*** Provided material ***
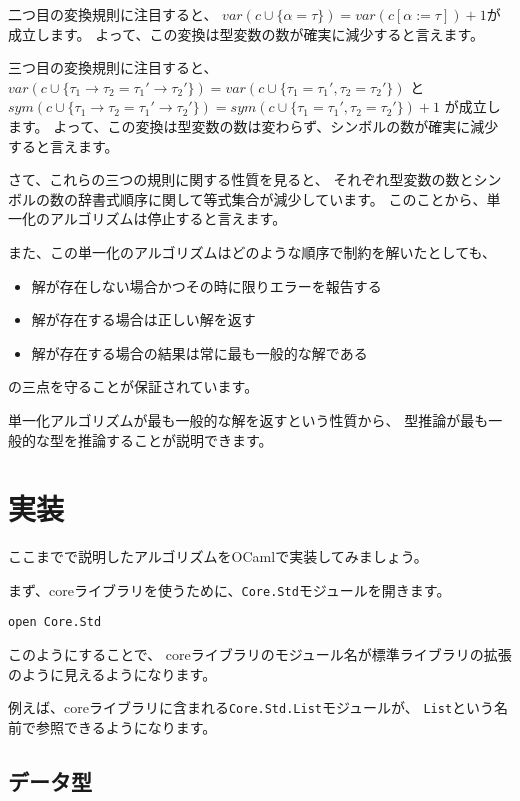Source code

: 二つ目の変換規則に注目すると、
$\mathit{var}(c \cup \{\alpha = \tau\}) = \mathit{var}(c[\alpha := \tau])+1$が成立します。
よって、この変換は型変数の数が確実に減少すると言えます。

三つ目の変換規則に注目すると、
$\mathit{var}(c \cup \{\tau_1 \to \tau_2 = \tau_1' \to \tau_2'\}) =
\mathit{var}(c \cup \{\tau_1 = \tau_1', \tau_2 = \tau_2'\})$
と
$\mathit{sym}(c \cup \{\tau_1 \to \tau_2 = \tau_1' \to \tau_2'\}) =
\mathit{sym}(c \cup \{\tau_1 = \tau_1', \tau_2 = \tau_2'\})+1$
が成立します。
よって、この変換は型変数の数は変わらず、シンボルの数が確実に減少すると言えます。

さて、これらの三つの規則に関する性質を見ると、
それぞれ型変数の数とシンボルの数の辞書式順序に関して等式集合が減少しています。
このことから、単一化のアルゴリズムは停止すると言えます。

また、この単一化のアルゴリズムはどのような順序で制約を解いたとしても、
\begin{itemize}
  \item 解が存在しない場合かつその時に限りエラーを報告する
  \item 解が存在する場合は正しい解を返す
  \item 解が存在する場合の結果は常に最も一般的な解である
\end{itemize}
の三点を守ることが保証されています。

単一化アルゴリズムが最も一般的な解を返すという性質から、
型推論が最も一般的な型を推論することが説明できます。

\section{実装}

ここまでで説明したアルゴリズムをOCamlで実装してみましょう。

まず、coreライブラリを使うために、\texttt{Core.Std}モジュールを開きます。

\begin{lstlisting}
open Core.Std
\end{lstlisting}

このようにすることで、
coreライブラリのモジュール名が標準ライブラリの拡張のように見えるようになります。

例えば、coreライブラリに含まれる\texttt{Core.Std.List}モジュールが、
\texttt{List}という名前で参照できるようになります。

\subsection{データ型}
*** End of Provided material ***
◆ Activity
Using the material above, copy every line in which the string "texttt" occurs.

◆ Written answer
まず、coreライブラリを使うために、\texttt{Core.Std}モジュールを開きます。
例えば、coreライブラリに含まれる\texttt{Core.Std.List}モジュールが、
\texttt{List}という名前で参照できるようになります。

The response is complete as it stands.